It’s that time of the year when you and your manager meet to evaluate your performance, exchange feedback on strengths and areas for improvement, and align your objectives with the organization’s high-level goals.🌟
Essentially, these meetings are an opportunity to communicate what you have done well, what you are working on, what others appreciate about you, and what is expected of you in your work moving forward.
Heather Zweig , Talent Partner at Elpha, suggests approaching performance reviews as a form of level setting where you align your expectations of progress with your actual performance.
“We can also zoom out and think of performance reviews as milestones that, when saved and reviewed over time, give us a snapshot of the progress we’ve made in our professional lives,” she adds.
Before diving into your performance review, it’s important to be clear on what you want to get out of it.
Take a moment to reflect and ask yourself: How do I think I have done in my role? What have I excelled at? What have I struggled with? What does my career look like in the short and long-term future in/out of this company? Does my current career trajectory set me up for the lifestyle I aspire to have? What specific outcomes do I hope to achieve through this review?
By gaining clarity on what you want to achieve – whether that’s focusing on development, understanding the path to a raise or promotion, or staying put – you can make the most out of the meeting and ensure the discussion aligns with your goals and aspirations.

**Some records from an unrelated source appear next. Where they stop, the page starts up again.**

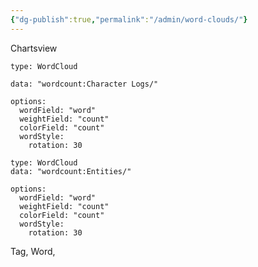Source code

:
 ```yaml
---
{"dg-publish":true,"permalink":"/admin/word-clouds/"}
---
```



Chartsview

```chartsview
type: WordCloud

data: "wordcount:Character Logs/"

options:
  wordField: "word"
  weightField: "count"
  colorField: "count"
  wordStyle:
    rotation: 30
```

```chartsview
type: WordCloud 
data: "wordcount:Entities/"

options:
  wordField: "word"
  weightField: "count"
  colorField: "count"
  wordStyle:
    rotation: 30
```


Tag, Word, 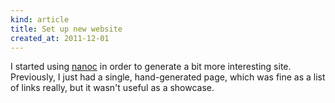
 ```yaml
---
kind: article
title: Set up new website
created_at: 2011-12-01
---
```


I started using [nanoc](http://nanoc.stoneship.org/) in order to generate a bit more interesting site.
Previously, I just had a single, hand-generated page, which was fine as a list of links really, but it wasn't useful as a showcase.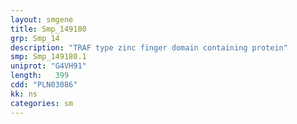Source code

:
 ```yaml
---
layout: smgene
title: Smp_149180
grp: Smp_14
description: "TRAF type zinc finger domain containing protein"
smp: Smp_149180.1
uniprot: "G4VH91"
length:   399
cdd: "PLN03086"
kk: ns
categories: sm
---
```

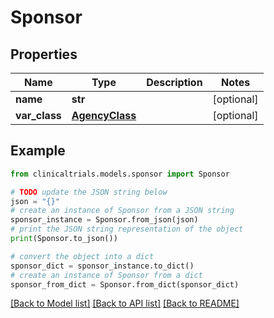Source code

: # Sponsor


## Properties

Name | Type | Description | Notes
------------ | ------------- | ------------- | -------------
**name** | **str** |  | [optional] 
**var_class** | [**AgencyClass**](AgencyClass.md) |  | [optional] 

## Example

```python
from clinicaltrials.models.sponsor import Sponsor

# TODO update the JSON string below
json = "{}"
# create an instance of Sponsor from a JSON string
sponsor_instance = Sponsor.from_json(json)
# print the JSON string representation of the object
print(Sponsor.to_json())

# convert the object into a dict
sponsor_dict = sponsor_instance.to_dict()
# create an instance of Sponsor from a dict
sponsor_from_dict = Sponsor.from_dict(sponsor_dict)
```
[[Back to Model list]](../README.md#documentation-for-models) [[Back to API list]](../README.md#documentation-for-api-endpoints) [[Back to README]](../README.md)


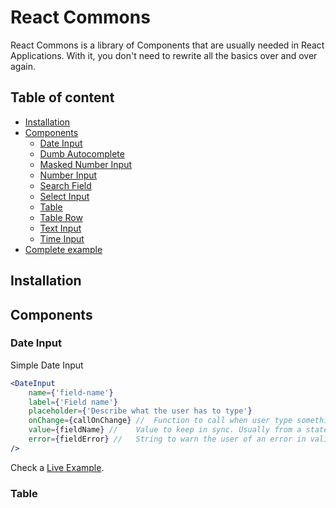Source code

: # React Commons

React Commons is a library of Components that are usually needed in React Applications. With it, you don't need to rewrite all the basics over and over again.

## Table of content

- [Installation](#installation)
- [Components](#components)
  - [Date Input](#date-input)
  - [Dumb Autocomplete](#dumb-autocomplete)
  - [Masked Number Input](#masked-number-input)
  - [Number Input](#number-input)
  - [Search Field](#search-field)
  - [Select Input](#select-input)
  - [Table](#table)
  - [Table Row](#table-row)
  - [Text Input](#text-input)
  - [Time Input](#time-input)
- [Complete example](#complete-example)

## Installation

## Components
 
### Date Input

Simple Date Input

```jsx
<DateInput
    name={'field-name'}
    label={'Field name'}
    placeholder={'Describe what the user has to type'}
    onChange={callOnChange} //  Function to call when user type something.
    value={fieldName} //    Value to keep in sync. Usually from a state attribute.
    error={fieldError} //   String to warn the user of an error in validation.     
/>
```

Check a [Live Example](http://localhost:80).

### Table
        

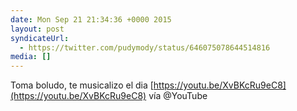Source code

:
```yaml
---
date: Mon Sep 21 21:34:36 +0000 2015
layout: post
syndicateUrl:
  - https://twitter.com/pudymody/status/646075078644514816
media: []
---
```

Toma boludo, te musicalizo el dia [https://youtu.be/XvBKcRu9eC8](https://youtu.be/XvBKcRu9eC8) vía @YouTube

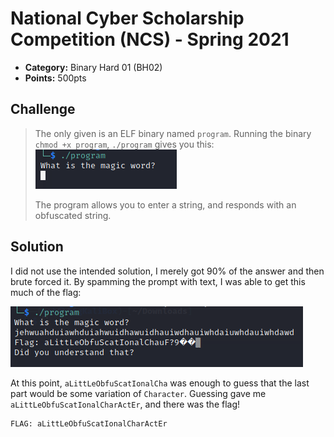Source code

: # National Cyber Scholarship Competition (NCS) - Spring 2021

* **Category:** Binary Hard 01 (BH02)
* **Points:** 500pts

## Challenge

> The only given is an ELF binary named `program`. Running the binary `chmod +x program`, `./program` gives you this:
![](./images/magicword.PNG)
>
> The program allows you to enter a string, and responds with an obfuscated string.
## Solution
I did not use the intended solution, I merely got 90% of the answer and then brute forced it.
By spamming the prompt with text, I was able to get this much of the flag:

![](./images/90flag.PNG)

At this point, `aLittLeObfuScatIonalCha` was enough to guess that the last part would be some variation of `Character`.
Guessing gave me `aLittLeObfuScatIonalCharActEr`, and there was the flag!

```
FLAG: aLittLeObfuScatIonalCharActEr
```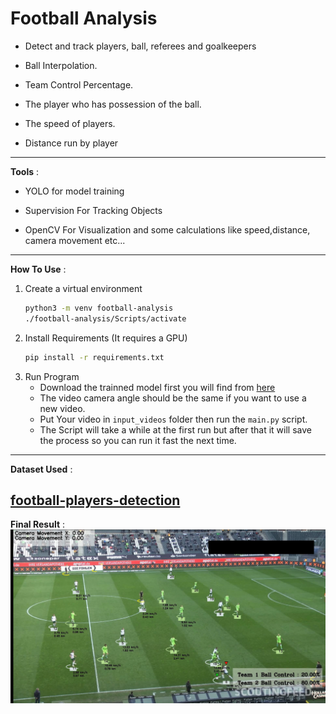 # Football Analysis

 - Detect and track players, ball, referees and goalkeepers

- Ball Interpolation.

- Team Control Percentage.

- The player who has possession of the ball.

- The speed of players.

- Distance run by player

------------

**Tools** :

- YOLO for model training

- Supervision For Tracking Objects

- OpenCV For Visualization and some calculations like speed,distance, camera movement etc...
------------
**How To Use** :
1. Create a virtual environment
   ```bash
   python3 -m venv football-analysis
   ./football-analysis/Scripts/activate
   ```
2. Install Requirements (It requires a GPU)
   ```bash
   pip install -r requirements.txt
   ```
3. Run Program
   - Download the trainned model first you will find from [here](https://elengmenofiaedu-my.sharepoint.com/:u:/g/personal/1900444_el-eng_menofia_edu_eg/EWCm4Ouud4FMnpVA920YKjgBkhGNrsSfaJvmhBp5MwAOyA?e=iXAscm)
   - The video camera angle should be the same if you want to use a new video.
   - Put Your video in `input_videos` folder then run the `main.py` script.
   - The Script will take a while at the first run but after that it will save the process so you can run it fast the next time.
 --------------
 **Dataset Used** :
 
 [football-players-detection](https://universe.roboflow.com/roboflow-jvuqo/football-players-detection-3zvbc/dataset/1)
 --------------
 **Final Result** : 
 ![result](result.png)
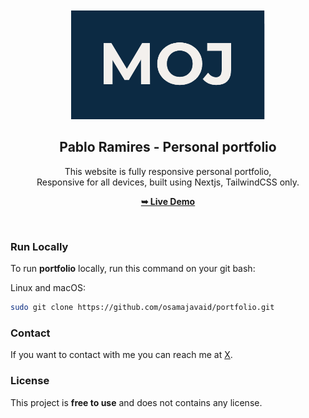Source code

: <div align="center">
 
  <br />
  <br />
  
  <img src="./public/readme-images/moj.png" />

  <h2 align="center">Pablo Ramires - Personal portfolio</h2>

This website is fully responsive personal portfolio, <br />Responsive for all devices, built using Nextjs, TailwindCSS only.

<a href="https://######/"><strong>➥ Live Demo</strong></a>

</div>

<br />

### Run Locally

To run **portfolio** locally, run this command on your git bash:

Linux and macOS:

```bash
sudo git clone https://github.com/osamajavaid/portfolio.git
```

### Contact

If you want to contact with me you can reach me at [X](https://www.x.com/iosamajavaid).

### License

This project is **free to use** and does not contains any license.
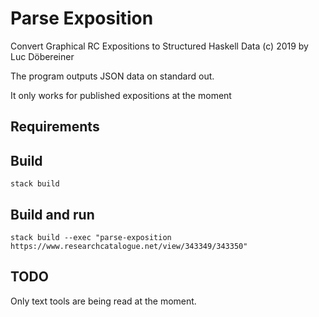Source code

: # Parse Exposition
Convert Graphical RC Expositions to Structured Haskell Data
(c) 2019 by Luc Döbereiner

The program outputs JSON data on standard out.

It only works for published expositions at the moment

## Requirements

## Build
```stack build```

## Build and run
```stack build --exec "parse-exposition https://www.researchcatalogue.net/view/343349/343350"```

## TODO
Only text tools are being read at the moment.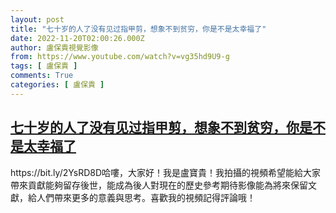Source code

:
 ```yaml
---
layout: post
title: "七十岁的人了没有见过指甲剪，想象不到贫穷，你是不是太幸福了"
date: 2022-11-20T02:00:26.000Z
author: 盧保貴視覺影像
from: https://www.youtube.com/watch?v=vg35hd9U9-g
tags: [ 盧保貴 ]
comments: True
categories: [ 盧保貴 ]
---
```

<!--1668909626000-->
[七十岁的人了没有见过指甲剪，想象不到贫穷，你是不是太幸福了](https://www.youtube.com/watch?v=vg35hd9U9-g)
------

<div>
https://bit.ly/2YsRD8D哈嘍，大家好！我是盧寶貴！我拍攝的視頻希望能給大家帶來貢獻能夠留存後世，能成為後人對現在的歷史參考期待影像能為將來保留文獻，給人們帶來更多的意義與思考。喜歡我的視頻記得評論哦！
</div>
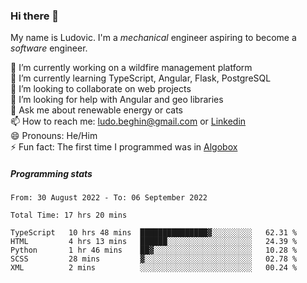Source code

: ### Hi there 👋

My name is Ludovic. I'm a *mechanical* engineer aspiring to become a *software* engineer.

 🔭 I’m currently working on a wildfire management platform<br/>
 🌱 I’m currently learning TypeScript, Angular, Flask, PostgreSQL<br/>
 👯 I’m looking to collaborate on web projects<br/>
 🤔 I’m looking for help with Angular and geo libraries<br/>
 💬 Ask me about renewable energy or cats<br/>
 📫 How to reach me: ludo.beghin@gmail.com or [Linkedin](https://www.linkedin.com/in/ludovic-beghin/)<br/>
 😄 Pronouns: He/Him<br/>
 ⚡ Fun fact: The first time I programmed was in [Algobox](https://fr.wikipedia.org/wiki/Algobox)<br/>

##### Programming stats
<!--START_SECTION:waka-->

```text
From: 30 August 2022 - To: 06 September 2022

Total Time: 17 hrs 20 mins

TypeScript   10 hrs 48 mins  ███████████████▓░░░░░░░░░   62.31 %
HTML         4 hrs 13 mins   ██████░░░░░░░░░░░░░░░░░░░   24.39 %
Python       1 hr 46 mins    ██▓░░░░░░░░░░░░░░░░░░░░░░   10.28 %
SCSS         28 mins         ▓░░░░░░░░░░░░░░░░░░░░░░░░   02.78 %
XML          2 mins          ░░░░░░░░░░░░░░░░░░░░░░░░░   00.24 %
```

<!--END_SECTION:waka-->
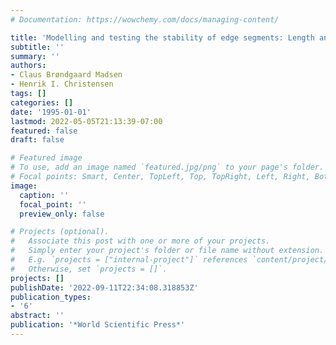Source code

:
 ```yaml
---
# Documentation: https://wowchemy.com/docs/managing-content/

title: 'Modelling and testing the stability of edge segments: Length and orientation'
subtitle: ''
summary: ''
authors:
- Claus Brøndgaard Madsen
- Henrik I. Christensen
tags: []
categories: []
date: '1995-01-01'
lastmod: 2022-05-05T21:13:39-07:00
featured: false
draft: false

# Featured image
# To use, add an image named `featured.jpg/png` to your page's folder.
# Focal points: Smart, Center, TopLeft, Top, TopRight, Left, Right, BottomLeft, Bottom, BottomRight.
image:
  caption: ''
  focal_point: ''
  preview_only: false

# Projects (optional).
#   Associate this post with one or more of your projects.
#   Simply enter your project's folder or file name without extension.
#   E.g. `projects = ["internal-project"]` references `content/project/deep-learning/index.md`.
#   Otherwise, set `projects = []`.
projects: []
publishDate: '2022-09-11T22:34:08.318853Z'
publication_types:
- '6'
abstract: ''
publication: '*World Scientific Press*'
---
```

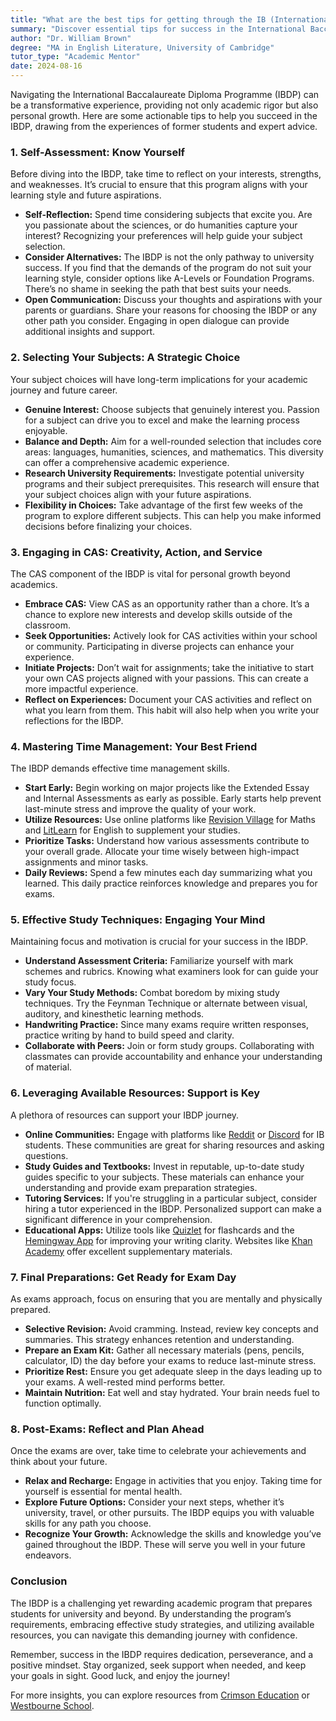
 ```yaml
---
title: "What are the best tips for getting through the IB (International Baccalaureate Diploma Program)?"
summary: "Discover essential tips for success in the International Baccalaureate Diploma Program, focusing on self-assessment, time management, and effective study strategies."
author: "Dr. William Brown"
degree: "MA in English Literature, University of Cambridge"
tutor_type: "Academic Mentor"
date: 2024-08-16
---
```


Navigating the International Baccalaureate Diploma Programme (IBDP) can be a transformative experience, providing not only academic rigor but also personal growth. Here are some actionable tips to help you succeed in the IBDP, drawing from the experiences of former students and expert advice.

### 1. **Self-Assessment: Know Yourself**

Before diving into the IBDP, take time to reflect on your interests, strengths, and weaknesses. It’s crucial to ensure that this program aligns with your learning style and future aspirations. 

- **Self-Reflection:** Spend time considering subjects that excite you. Are you passionate about the sciences, or do humanities capture your interest? Recognizing your preferences will help guide your subject selection.
- **Consider Alternatives:** The IBDP is not the only pathway to university success. If you find that the demands of the program do not suit your learning style, consider options like A-Levels or Foundation Programs. There’s no shame in seeking the path that best suits your needs.
- **Open Communication:** Discuss your thoughts and aspirations with your parents or guardians. Share your reasons for choosing the IBDP or any other path you consider. Engaging in open dialogue can provide additional insights and support.

### 2. **Selecting Your Subjects: A Strategic Choice**

Your subject choices will have long-term implications for your academic journey and future career.

- **Genuine Interest:** Choose subjects that genuinely interest you. Passion for a subject can drive you to excel and make the learning process enjoyable.
- **Balance and Depth:** Aim for a well-rounded selection that includes core areas: languages, humanities, sciences, and mathematics. This diversity can offer a comprehensive academic experience.
- **Research University Requirements:** Investigate potential university programs and their subject prerequisites. This research will ensure that your subject choices align with your future aspirations.
- **Flexibility in Choices:** Take advantage of the first few weeks of the program to explore different subjects. This can help you make informed decisions before finalizing your choices.

### 3. **Engaging in CAS: Creativity, Action, and Service**

The CAS component of the IBDP is vital for personal growth beyond academics.

- **Embrace CAS:** View CAS as an opportunity rather than a chore. It’s a chance to explore new interests and develop skills outside of the classroom.
- **Seek Opportunities:** Actively look for CAS activities within your school or community. Participating in diverse projects can enhance your experience.
- **Initiate Projects:** Don’t wait for assignments; take the initiative to start your own CAS projects aligned with your passions. This can create a more impactful experience.
- **Reflect on Experiences:** Document your CAS activities and reflect on what you learn from them. This habit will also help when you write your reflections for the IBDP.

### 4. **Mastering Time Management: Your Best Friend**

The IBDP demands effective time management skills.

- **Start Early:** Begin working on major projects like the Extended Essay and Internal Assessments as early as possible. Early starts help prevent last-minute stress and improve the quality of your work.
- **Utilize Resources:** Use online platforms like [Revision Village](https://revisionvillage.com/) for Maths and [LitLearn](https://www.litlearn.com/) for English to supplement your studies.
- **Prioritize Tasks:** Understand how various assessments contribute to your overall grade. Allocate your time wisely between high-impact assignments and minor tasks.
- **Daily Reviews:** Spend a few minutes each day summarizing what you learned. This daily practice reinforces knowledge and prepares you for exams.

### 5. **Effective Study Techniques: Engaging Your Mind**

Maintaining focus and motivation is crucial for your success in the IBDP.

- **Understand Assessment Criteria:** Familiarize yourself with mark schemes and rubrics. Knowing what examiners look for can guide your study focus.
- **Vary Your Study Methods:** Combat boredom by mixing study techniques. Try the Feynman Technique or alternate between visual, auditory, and kinesthetic learning methods.
- **Handwriting Practice:** Since many exams require written responses, practice writing by hand to build speed and clarity.
- **Collaborate with Peers:** Join or form study groups. Collaborating with classmates can provide accountability and enhance your understanding of material.

### 6. **Leveraging Available Resources: Support is Key**

A plethora of resources can support your IBDP journey.

- **Online Communities:** Engage with platforms like [Reddit](https://www.reddit.com/r/IBO/) or [Discord](https://discord.com/) for IB students. These communities are great for sharing resources and asking questions.
- **Study Guides and Textbooks:** Invest in reputable, up-to-date study guides specific to your subjects. These materials can enhance your understanding and provide exam preparation strategies.
- **Tutoring Services:** If you're struggling in a particular subject, consider hiring a tutor experienced in the IBDP. Personalized support can make a significant difference in your comprehension.
- **Educational Apps:** Utilize tools like [Quizlet](https://quizlet.com/) for flashcards and the [Hemingway App](http://www.hemingwayapp.com/) for improving your writing clarity. Websites like [Khan Academy](https://www.khanacademy.org/) offer excellent supplementary materials.

### 7. **Final Preparations: Get Ready for Exam Day**

As exams approach, focus on ensuring that you are mentally and physically prepared.

- **Selective Revision:** Avoid cramming. Instead, review key concepts and summaries. This strategy enhances retention and understanding.
- **Prepare an Exam Kit:** Gather all necessary materials (pens, pencils, calculator, ID) the day before your exams to reduce last-minute stress.
- **Prioritize Rest:** Ensure you get adequate sleep in the days leading up to your exams. A well-rested mind performs better.
- **Maintain Nutrition:** Eat well and stay hydrated. Your brain needs fuel to function optimally.

### 8. **Post-Exams: Reflect and Plan Ahead**

Once the exams are over, take time to celebrate your achievements and think about your future.

- **Relax and Recharge:** Engage in activities that you enjoy. Taking time for yourself is essential for mental health.
- **Explore Future Options:** Consider your next steps, whether it’s university, travel, or other pursuits. The IBDP equips you with valuable skills for any path you choose.
- **Recognize Your Growth:** Acknowledge the skills and knowledge you’ve gained throughout the IBDP. These will serve you well in your future endeavors.

### Conclusion

The IBDP is a challenging yet rewarding academic program that prepares students for university and beyond. By understanding the program’s requirements, embracing effective study strategies, and utilizing available resources, you can navigate this demanding journey with confidence.

Remember, success in the IBDP requires dedication, perseverance, and a positive mindset. Stay organized, seek support when needed, and keep your goals in sight. Good luck, and enjoy the journey!

For more insights, you can explore resources from [Crimson Education](https://www.crimsoneducation.org/ca/blog/top-10-ib-study-tips/) or [Westbourne School](https://westbourneschool.com/blog/ib-diploma-exams-preparation-guide-with-examples-of-questions/).
    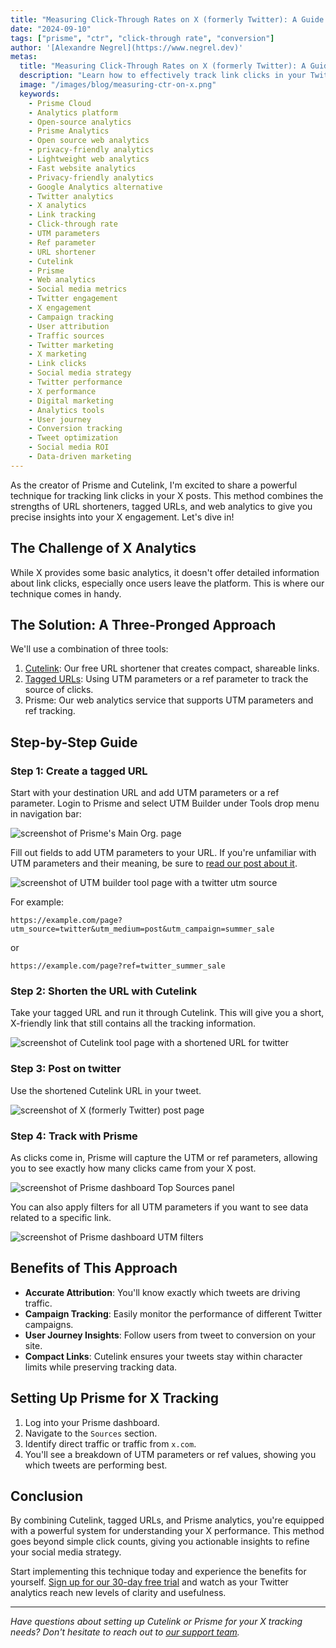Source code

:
 ```yaml
---
title: "Measuring Click-Through Rates on X (formerly Twitter): A Guide to Link Tracking"
date: "2024-09-10"
tags: ["prisme", "ctr", "click-through rate", "conversion"]
author: '[Alexandre Negrel](https://www.negrel.dev)'
metas:
  title: "Measuring Click-Through Rates on X (formerly Twitter): A Guide to Link Tracking"
  description: "Learn how to effectively track link clicks in your Twitter posts. Discover tools and techniques to measure engagement and optimize your social media strategy."
  image: "/images/blog/measuring-ctr-on-x.png"
  keywords:
    - Prisme Cloud
    - Analytics platform
    - Open-source analytics
    - Prisme Analytics
    - Open source web analytics
    - privacy-friendly analytics
    - Lightweight web analytics
    - Fast website analytics
    - Privacy-friendly analytics
    - Google Analytics alternative
    - Twitter analytics
    - X analytics
    - Link tracking
    - Click-through rate
    - UTM parameters
    - Ref parameter
    - URL shortener
    - Cutelink
    - Prisme
    - Web analytics
    - Social media metrics
    - Twitter engagement
    - X engagement
    - Campaign tracking
    - User attribution
    - Traffic sources
    - Twitter marketing
    - X marketing
    - Link clicks
    - Social media strategy
    - Twitter performance
    - X performance
    - Digital marketing
    - Analytics tools
    - User journey
    - Conversion tracking
    - Tweet optimization
    - Social media ROI
    - Data-driven marketing
---
```


As the creator of Prisme and Cutelink, I'm excited to share a powerful technique
for tracking link clicks in your X posts. This method combines the strengths of
URL shorteners, tagged URLs, and web analytics to give you precise insights into
your X engagement. Let's dive in!

## The Challenge of X Analytics

While X provides some basic analytics, it doesn't offer detailed information
about link clicks, especially once users leave the platform. This is where our
technique comes in handy.

## The Solution: A Three-Pronged Approach

We'll use a combination of three tools:

1. [Cutelink](/tools/url_shortener): Our free URL shortener that creates
   compact, shareable links.
2. [Tagged URLs](/tools/utm_builder): Using UTM parameters or a ref parameter to
   track the source of clicks.
3. Prisme: Our web analytics service that supports UTM parameters and ref
   tracking.

## Step-by-Step Guide

### Step 1: Create a tagged URL

Start with your destination URL and add UTM parameters or a ref parameter. Login
to Prisme and select UTM Builder under Tools drop menu in navigation bar:

![screenshot of Prisme's Main Org. page](/images/blog/org_nav_utm_builder.png)

Fill out fields to add UTM parameters to your URL. If you're unfamiliar with UTM
parameters and their meaning, be sure to
[read our post about it](/blog/understanding-utm-parameters/#the-anatomy-of-a-utm-parameter).

![screenshot of UTM builder tool page with a twitter utm source](/images/blog/utm_builder_example_x.png)

For example:

```
https://example.com/page?utm_source=twitter&utm_medium=post&utm_campaign=summer_sale
```

or

```
https://example.com/page?ref=twitter_summer_sale
```

### Step 2: Shorten the URL with Cutelink

Take your tagged URL and run it through Cutelink. This will give you a short,
X-friendly link that still contains all the tracking information.

![screenshot of Cutelink tool page with a shortened URL for twitter](/images/blog/cutelink_example_utm_x.png)

### Step 3: Post on twitter

Use the shortened Cutelink URL in your tweet.

![screenshot of X (formerly Twitter) post page](/images/blog/x_post_qtlink.png)

### Step 4: Track with Prisme

As clicks come in, Prisme will capture the UTM or ref parameters, allowing you
to see exactly how many clicks came from your X post.

![screenshot of Prisme dashboard Top Sources panel](/images/blog/top_sources_panel_twitter_utm.png)

You can also apply filters for all UTM parameters if you want to see data
related to a specific link.

![screenshot of Prisme dashboard UTM filters](/images/blog/utm_filters_dashboard.png)

## Benefits of This Approach

- **Accurate Attribution**: You'll know exactly which tweets are driving
  traffic.
- **Campaign Tracking**: Easily monitor the performance of different Twitter
  campaigns.
- **User Journey Insights**: Follow users from tweet to conversion on your site.
- **Compact Links**: Cutelink ensures your tweets stay within character limits
  while preserving tracking data.

## Setting Up Prisme for X Tracking

1. Log into your Prisme dashboard.
2. Navigate to the `Sources` section.
3. Identify direct traffic or traffic from `x.com`.
4. You'll see a breakdown of UTM parameters or ref values, showing you which
   tweets are performing best.

## Conclusion

By combining Cutelink, tagged URLs, and Prisme analytics, you're equipped with a
powerful system for understanding your X performance. This method goes beyond
simple click counts, giving you actionable insights to refine your social media
strategy.

Start implementing this technique today and experience the benefits for
yourself.
[Sign up for our 30-day free trial](https://app.prismeanalytics.com/authn/sign_up)
and watch as your Twitter analytics reach new levels of clarity and usefulness.

---

_Have questions about setting up Cutelink or Prisme for your X tracking needs?
Don't hesitate to reach out to [our support team](/contact)._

In this guide, we will take you through various goals you can consider for your performance review and how to prepare for them with advice from women in the Elpha community.💜
Here’s how to prepare for a performance review if…
It's your first one
You want to develop in your role
You want to stay where you are
You aren't feeling motivated to develop or grow within the role
You feel like you're failing
You want to ask for a raise or a promotion
…it’s your first one
Performance reviews vary in each organization, so it’s important to understand what this looks like for your employer. Regardless, getting clear on where you believe you are and what your strengths and weaknesses have been will be key in preparing for the review.
Ask your manager about
Cadence: How often are performance reviews carried out at the company? (after your first 30/60/90 days; on a monthly, quarterly, semestral, or annual basis)
Expectations: How is this meeting different from other meetings/check-ins you may have? How should you prepare? Are there any company-wide frameworks they can share to help you prepare?
Weight: How do performance reviews impact raises, promotions, or other growth opportunities?
Ask a colleague about
Their experience with the performance review process at the company
Best practices they can share or preparation they have done, if any
Reflections they may have on your progress and learning edges to get a third-party perspective
Ask a mentor about
What they would add or tweak wording-wise to what you have summarized about your performance
…you want to develop in your role
Do you want to learn a new skill? Take on additional tasks and responsibilities? Manage more people? Explore new approaches to current processes? Or maybe, grow into another role?
Once you've pinpointed these areas for growth, brainstorm strategies to foster their development.🌱
One approach may be to pursue continuous learning opportunities by signing up for trainings, workshops, and courses . This will enable you to apply fresh skills and knowledge directly within your current role or explore potential lateral moves, either within the company or externally.
Alternatively, assess your current workload to determine if you have the capacity for stretch assignments. These challenges extend beyond your present role, promoting networking and collaboration with colleagues from different areas.🤝
Seeking guidance is another excellent avenue for development. Ask your manager if there is an internal or external mentor they can connect you with to support you.
When you come to a performance review with clear development goals, it makes it easier for your manager to help you create a roadmap toward your objectives.
👉 Not sure how to incorporate professional development into your life? Find out how other Elphas distribute their time .
…you want to stay where you are
There are many reasons why you may want to maintain the status quo and not focus on development right now.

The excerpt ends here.